REMEMBER WHEN
GOLD COAST BULLETIN Wednesday Feb 26, 1964
A CANVAS of opinions showed that at least 80 per cent of Gold Coast residents were “vehemently” opposed to the proposed closure of the railway between Southport and Beenleigh.
The bombshell announcement of Transport Minister Gordon Chalk reverberated through southeast Queensland and the reaction was a mixture of shock and recrimination.
The Bulletin’s editorial argued it was not too late for the Country Party Government “to show some measure of sense” in the matter of the railway cut.
“When the flood of protests, both oral and by letter to the Bulletin are gauged, it will be obvious even to Mr Chalk that the people are stirred up and demand that sanity take over from stupidity,” the editor Jack Harvey wrote.
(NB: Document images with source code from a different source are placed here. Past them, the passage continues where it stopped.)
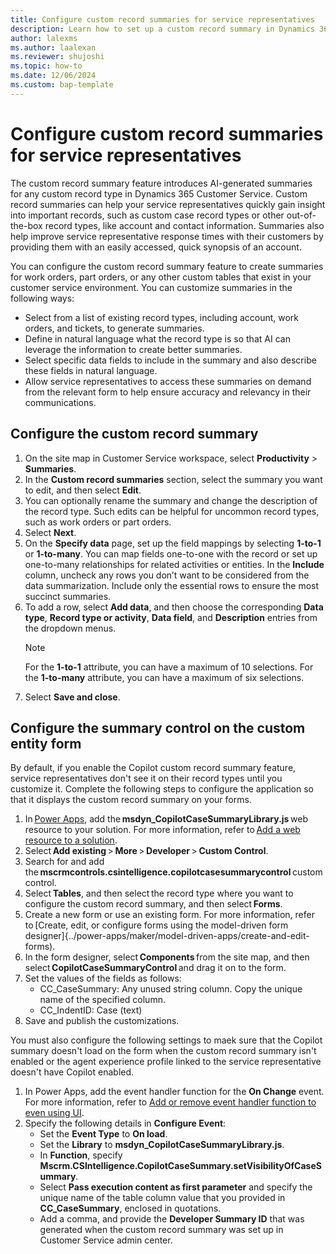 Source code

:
 ```yaml
---
title: Configure custom record summaries for service representatives
description: Learn how to set up a custom record summary in Dynamics 365 Customer Service.
author: lalexms 
ms.author: laalexan
ms.reviewer: shujoshi
ms.topic: how-to 
ms.date: 12/06/2024
ms.custom: bap-template 
---
```


# Configure custom record summaries for service representatives

The custom record summary feature introduces AI-generated summaries for any custom record type in Dynamics 365 Customer Service. Custom record summaries can help your service representatives quickly gain insight into important records, such as custom case record types or other out-of-the-box record types, like account and contact information. Summaries also help improve service representative response times with their customers by providing them with an easily accessed, quick synopsis of an account.

You can configure the custom record summary feature to create summaries for work orders, part orders, or any other custom tables that exist in your customer service environment. You can customize summaries in the following ways:
- Select from a list of existing record types, including account, work orders, and tickets, to generate summaries.
- Define in natural language what the record type is so that AI can leverage the information to create better summaries.
- Select specific data fields to include in the summary and also describe these fields in natural language.
- Allow service representatives to access these summaries on demand from the relevant form to help ensure accuracy and relevancy in their communications.

## Configure the custom record summary

1. On the site map in Customer Service workspace, select **Productivity** > **Summaries**.
1. In the **Custom record summaries** section, select the summary you want to edit, and then select **Edit**.
1. You can optionally rename the summary and change the description of the record type. Such edits can be helpful for uncommon record types, such as work orders or part orders.
1. Select **Next**.
1. On the **Specify data** page, set up the field mappings by selecting **1-to-1** or **1-to-many**. You can map fields one-to-one with the record or set up one-to-many relationships for related activities or entities. In the **Include** column, uncheck any rows you don’t want to be considered from the data summarization. Include only the essential rows to ensure the most succinct summaries.
1. To add a row, select **Add data**, and then choose the corresponding **Data type**, **Record type or activity**, **Data field**, and **Description** entries from the dropdown menus.
   > [!Note]
   > For the **1-to-1** attribute, you can have a maximum of 10 selections. For the **1-to-many** attribute, you can have a maximum of six selections.
1. Select **Save and close**.

## Configure the summary control on the custom entity form

By default, if you enable the Copilot custom record summary feature, service representatives don't see it on their record types until you customize it. Complete the following steps to configure the application so that it displays the custom record summary on your forms.

1. In [Power Apps](https://make.powerapps.com/), add the **msdyn_CopilotCaseSummaryLibrary.js** web resource to your solution. For more information, refer to [Add a web resource to a solution](). 
1. Select **Add existing** > **More** > **Developer** > **Custom Control**. 
1. Search for and add the **mscrmcontrols.csintelligence.copilotcasesummarycontrol** custom control. 
1. Select **Tables**, and then select the record type where you want to configure the custom record summary, and then select **Forms**. 
1. Create a new form or use an existing form. For more information, refer to [Create, edit, or configure forms using the model-driven form designer]{../power-apps/maker/model-driven-apps/create-and-edit-forms). 
1. In the form designer, select **Components** from the site map, and then select **CopilotCaseSummaryControl** and drag it on to the form.
1. Set the values of the fields as follows:
   - CC_CaseSummary: Any unused string column. Copy the unique name of the specified column.
   - CC_IndentID: Case (text)
1. Save and publish the customizations.

You must also configure the following settings to maek sure that the Copilot summary doesn't load on the form when the custom record summary isn't enabled or the agent experience profile linked to the service representative doesn't have Copilot enabled.

1. In Power Apps, add the event handler function for the **On Change** event. For more information, refer to [Add or remove event handler function to even using UI]().
1. Specify the following details in **Configure Event**:
   - Set the **Event Type** to **On load**.
   - Set the **Library** to **msdyn_CopilotCaseSummaryLibrary.js**.
   - In **Function**, specify **Mscrm.CSIntelligence.CopilotCaseSummary.setVisibilityOfCaseSummary**.
   - Select **Pass execution content as first parameter** and specify the unique name of the table column value that you provided in **CC_CaseSummary**, enclosed in quotations.
   - Add a comma, and provide the **Developer Summary ID** that was generated when the custom record summary was set up in Customer Service admin center.


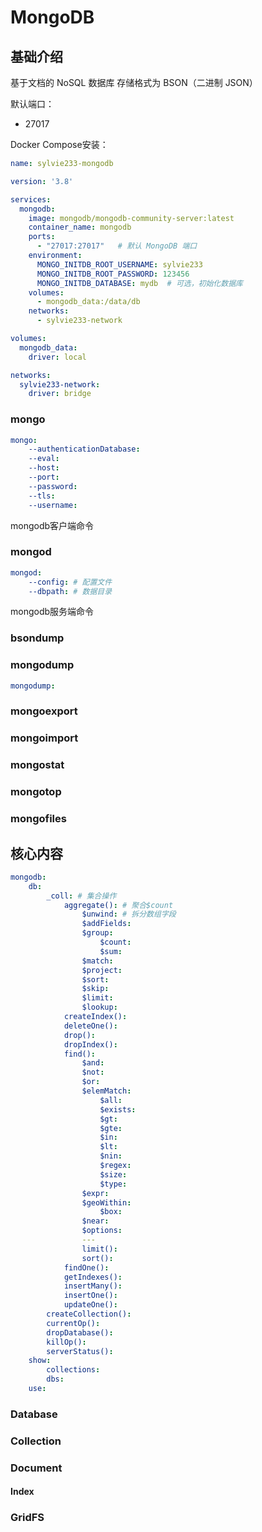 # MongoDB

## 基础介绍

基于文档的 NoSQL 数据库
存储格式为 BSON（二进制 JSON）


默认端口：
- 27017


Docker Compose安装：
```yaml
name: sylvie233-mongodb

version: '3.8'

services:
  mongodb:
    image: mongodb/mongodb-community-server:latest
    container_name: mongodb
    ports:
      - "27017:27017"   # 默认 MongoDB 端口
    environment:
      MONGO_INITDB_ROOT_USERNAME: sylvie233
      MONGO_INITDB_ROOT_PASSWORD: 123456
      MONGO_INITDB_DATABASE: mydb  # 可选，初始化数据库
    volumes:
      - mongodb_data:/data/db
    networks:
      - sylvie233-network

volumes:
  mongodb_data:
    driver: local

networks:
  sylvie233-network:
    driver: bridge
```


### mongo
```yaml
mongo:
    --authenticationDatabase:
    --eval:
    --host:
    --port:
    --password:
    --tls:
    --username:
```

mongodb客户端命令


### mongod
```yaml
mongod:
    --config: # 配置文件
    --dbpath: # 数据目录
```


mongodb服务端命令


### bsondump

### mongodump
```yaml
mongodump:

```


### mongoexport

### mongoimport


### mongostat

### mongotop


### mongofiles

## 核心内容
```yaml
mongodb:
    db:
        _coll: # 集合操作
            aggregate(): # 聚合$count
                $unwind: # 拆分数组字段
                $addFields:
                $group:
                    $count:
                    $sum:
                $match:
                $project:
                $sort:
                $skip:
                $limit:
                $lookup:
            createIndex():
            deleteOne():
            drop():
            dropIndex():
            find():
                $and:
                $not:
                $or:
                $elemMatch:
                    $all:
                    $exists:
                    $gt:
                    $gte:
                    $in:
                    $lt:
                    $nin:
                    $regex:
                    $size:
                    $type:
                $expr:
                $geoWithin:
                    $box:
                $near:
                $options:
                ---
                limit():
                sort():
            findOne():
            getIndexes():
            insertMany():
            insertOne():
            updateOne():
        createCollection():
        currentOp():
        dropDatabase():
        killOp():
        serverStatus():
    show:
        collections:
        dbs:
    use:
```



### Database




### Collection





### Document



#### Index



### GridFS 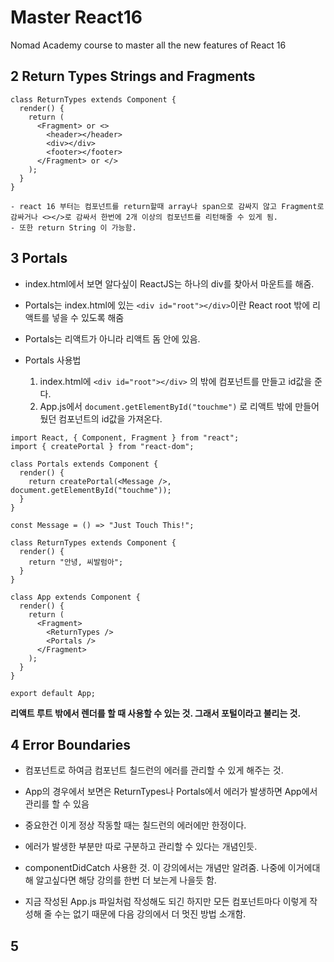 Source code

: # Master React16

Nomad Academy course to master all the new features of React 16

## 2 Return Types Strings and Fragments

```
class ReturnTypes extends Component {
  render() {
    return (
      <Fragment> or <>
        <header></header>
        <div></div>
        <footer></footer>
      </Fragment> or </>
    );
  }
}

- react 16 부터는 컴포넌트를 return할때 array나 span으로 감싸지 않고 Fragment로 감싸거나 <></>로 감싸서 한번에 2개 이상의 컴포넌트를 리턴해줄 수 있게 됨.
- 또한 return String 이 가능함.
```

## 3 Portals

- index.html에서 보면 알다싶이 ReactJS는 하나의 div를 찾아서 마운트를 해줌.
- Portals는 index.html에 있는 `<div id="root"></div>`이란 React root 밖에 리액트를 넣을 수 있도록 해줌
- Portals는 리액트가 아니라 리액트 돔 안에 있음.

- Portals 사용법
  1. index.html에 `<div id="root"></div>` 의 밖에 컴포넌트를 만들고 id값을 준다.
  2. App.js에서 `document.getElementById("touchme")` 로 리액트 밖에 만들어 뒀던 컴포넌트의 id값을 가져온다.

```
import React, { Component, Fragment } from "react";
import { createPortal } from "react-dom";

class Portals extends Component {
  render() {
    return createPortal(<Message />, document.getElementById("touchme"));
  }
}

const Message = () => "Just Touch This!";

class ReturnTypes extends Component {
  render() {
    return "안녕, 씨발럼아";
  }
}

class App extends Component {
  render() {
    return (
      <Fragment>
        <ReturnTypes />
        <Portals />
      </Fragment>
    );
  }
}

export default App;
```

<b>리액트 루트 밖에서 렌더를 할 때 사용할 수 있는 것. 그래서 포털이라고 불리는 것.</b>

## 4 Error Boundaries

- 컴포넌트로 하여금 컴포넌트 칠드런의 에러를 관리할 수 있게 해주는 것.
- App의 경우에서 보면은 ReturnTypes나 Portals에서 에러가 발생하면 App에서 관리를 할 수 있음
- 중요한건 이게 정상 작동할 때는 칠드런의 에러에만 한정이다.

- 에러가 발생한 부분만 따로 구분하고 관리할 수 있다는 개념인듯.

- componentDidCatch 사용한 것. 이 강의에서는 개념만 알려줌. 나중에 이거에대해 알고싶다면 해당 강의를 한번 더 보는게 나을듯 함.

- 지금 작성된 App.js 파일처럼 작성해도 되긴 하지만 모든 컴포넌트마다 이렇게 작성해 줄 수는 없기 때문에 다음 강의에서 더 멋진 방법 소개함.

## 5
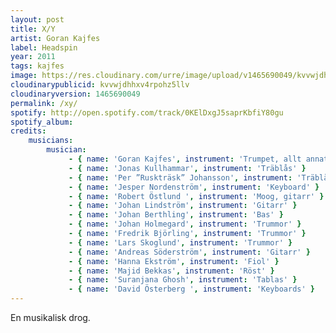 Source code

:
 ```yaml
---
layout: post
title: X/Y
artist: Goran Kajfes
label: Headspin
year: 2011
tags: kajfes
image: https://res.cloudinary.com/urre/image/upload/v1465690049/kvvwjdhhxv4rpohz5llv.jpg
cloudinarypublicid: kvvwjdhhxv4rpohz5llv
cloudinaryversion: 1465690049
permalink: /xy/
spotify: http://open.spotify.com/track/0KElDxgJ5saprKbfiY80gu
spotify_album: 
credits:
    musicians:
        musician:
             - { name: 'Goran Kajfes', instrument: 'Trumpet, allt annat' }
             - { name: 'Jonas Kullhammar', instrument: 'Träblås' }
             - { name: 'Per ”Ruskträsk” Johansson', instrument: 'Träblås' }
             - { name: 'Jesper Nordenström', instrument: 'Keyboard' }
             - { name: 'Robert Östlund ', instrument: 'Moog, gitarr' }
             - { name: 'Johan Lindström', instrument: 'Gitarr' }
             - { name: 'Johan Berthling', instrument: 'Bas' }
             - { name: 'Johan Holmegard', instrument: 'Trummor' }
             - { name: 'Fredrik Björling', instrument: 'Trummor' }
             - { name: 'Lars Skoglund', instrument: 'Trummor' }
             - { name: 'Andreas Söderström', instrument: 'Gitarr' }
             - { name: 'Hanna Ekström', instrument: 'Fiol' }
             - { name: 'Majid Bekkas', instrument: 'Röst' }
             - { name: 'Suranjana Ghosh', instrument: 'Tablas' }
             - { name: 'David Österberg ', instrument: 'Keyboards' }
---
```


En musikalisk drog.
Despite these protests, the railway was closed later that year.
The railway was finally extended again by the Goss, Borbidge and Beattie Governments which brought the heavy rail back to the Gold Coast through the 1990s.
Meanwhile, Cec Carey, the state Member for Albert, joined Eric Gaven, the Member for South Coast, in giving his personal blessing to the new nonparty group formed to contest the forthcoming Gold Coast elections.
In a letter to the secretary of the group — the United Gold Coast Civic Committee — Mr Carey said nothing but good would come from it.
The aim of the committee was to elect 10 Aldermen to the city council, all of whom had an agreed common policy of developing the area.
But Gold Coast Mayor Ern Harley slammed the group.